**Exercise data**

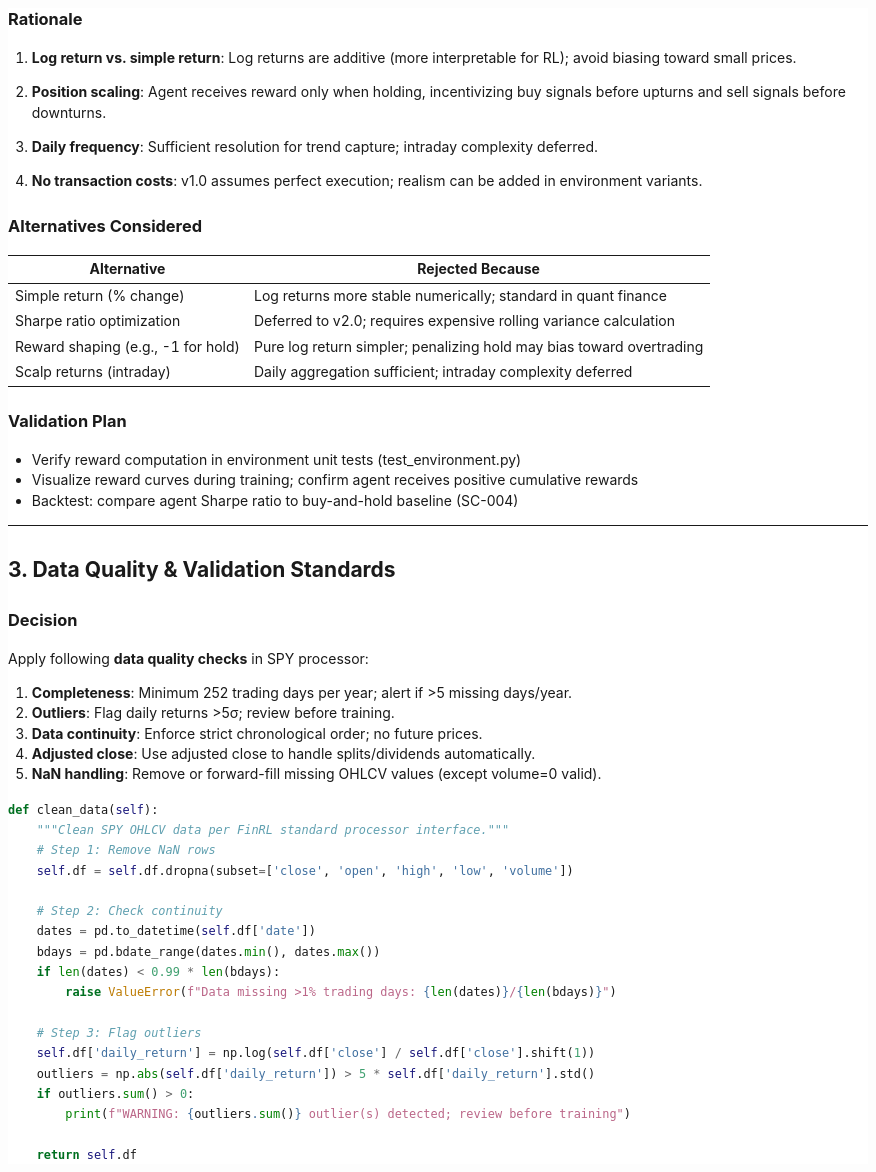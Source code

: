 ### Rationale

1. **Log return vs. simple return**: Log returns are additive (more interpretable for RL); avoid biasing toward small prices.

2. **Position scaling**: Agent receives reward only when holding, incentivizing buy signals before upturns and sell signals before downturns.

3. **Daily frequency**: Sufficient resolution for trend capture; intraday complexity deferred.

4. **No transaction costs**: v1.0 assumes perfect execution; realism can be added in environment variants.

### Alternatives Considered

| Alternative | Rejected Because |
|-------------|-----------------|
| Simple return (% change) | Log returns more stable numerically; standard in quant finance |
| Sharpe ratio optimization | Deferred to v2.0; requires expensive rolling variance calculation |
| Reward shaping (e.g., -1 for hold) | Pure log return simpler; penalizing hold may bias toward overtrading |
| Scalp returns (intraday) | Daily aggregation sufficient; intraday complexity deferred |

### Validation Plan

- Verify reward computation in environment unit tests (test_environment.py)
- Visualize reward curves during training; confirm agent receives positive cumulative rewards
- Backtest: compare agent Sharpe ratio to buy-and-hold baseline (SC-004)

---

## 3. Data Quality & Validation Standards

### Decision

Apply following **data quality checks** in SPY processor:

1. **Completeness**: Minimum 252 trading days per year; alert if >5 missing days/year.
2. **Outliers**: Flag daily returns >5σ; review before training.
3. **Data continuity**: Enforce strict chronological order; no future prices.
4. **Adjusted close**: Use adjusted close to handle splits/dividends automatically.
5. **NaN handling**: Remove or forward-fill missing OHLCV values (except volume=0 valid).

```python
def clean_data(self):
    """Clean SPY OHLCV data per FinRL standard processor interface."""
    # Step 1: Remove NaN rows
    self.df = self.df.dropna(subset=['close', 'open', 'high', 'low', 'volume'])

    # Step 2: Check continuity
    dates = pd.to_datetime(self.df['date'])
    bdays = pd.bdate_range(dates.min(), dates.max())
    if len(dates) < 0.99 * len(bdays):
        raise ValueError(f"Data missing >1% trading days: {len(dates)}/{len(bdays)}")

    # Step 3: Flag outliers
    self.df['daily_return'] = np.log(self.df['close'] / self.df['close'].shift(1))
    outliers = np.abs(self.df['daily_return']) > 5 * self.df['daily_return'].std()
    if outliers.sum() > 0:
        print(f"WARNING: {outliers.sum()} outlier(s) detected; review before training")

    return self.df
```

**Required work**
Retype the entire listing exactly as it appears, dropping only the pictures.

**Task answer**
Source code

: ### Rationale

1. **Log return vs. simple return**: Log returns are additive (more interpretable for RL); avoid biasing toward small prices.

2. **Position scaling**: Agent receives reward only when holding, incentivizing buy signals before upturns and sell signals before downturns.

3. **Daily frequency**: Sufficient resolution for trend capture; intraday complexity deferred.

4. **No transaction costs**: v1.0 assumes perfect execution; realism can be added in environment variants.

### Alternatives Considered

| Alternative | Rejected Because |
|-------------|-----------------|
| Simple return (% change) | Log returns more stable numerically; standard in quant finance |
| Sharpe ratio optimization | Deferred to v2.0; requires expensive rolling variance calculation |
| Reward shaping (e.g., -1 for hold) | Pure log return simpler; penalizing hold may bias toward overtrading |
| Scalp returns (intraday) | Daily aggregation sufficient; intraday complexity deferred |

### Validation Plan

- Verify reward computation in environment unit tests (test_environment.py)
- Visualize reward curves during training; confirm agent receives positive cumulative rewards
- Backtest: compare agent Sharpe ratio to buy-and-hold baseline (SC-004)

---

## 3. Data Quality & Validation Standards

### Decision

Apply following **data quality checks** in SPY processor:

1. **Completeness**: Minimum 252 trading days per year; alert if >5 missing days/year.
2. **Outliers**: Flag daily returns >5σ; review before training.
3. **Data continuity**: Enforce strict chronological order; no future prices.
4. **Adjusted close**: Use adjusted close to handle splits/dividends automatically.
5. **NaN handling**: Remove or forward-fill missing OHLCV values (except volume=0 valid).

```python
def clean_data(self):
    """Clean SPY OHLCV data per FinRL standard processor interface."""
    # Step 1: Remove NaN rows
    self.df = self.df.dropna(subset=['close', 'open', 'high', 'low', 'volume'])

    # Step 2: Check continuity
    dates = pd.to_datetime(self.df['date'])
    bdays = pd.bdate_range(dates.min(), dates.max())
    if len(dates) < 0.99 * len(bdays):
        raise ValueError(f"Data missing >1% trading days: {len(dates)}/{len(bdays)}")

    # Step 3: Flag outliers
    self.df['daily_return'] = np.log(self.df['close'] / self.df['close'].shift(1))
    outliers = np.abs(self.df['daily_return']) > 5 * self.df['daily_return'].std()
    if outliers.sum() > 0:
        print(f"WARNING: {outliers.sum()} outlier(s) detected; review before training")

    return self.df
```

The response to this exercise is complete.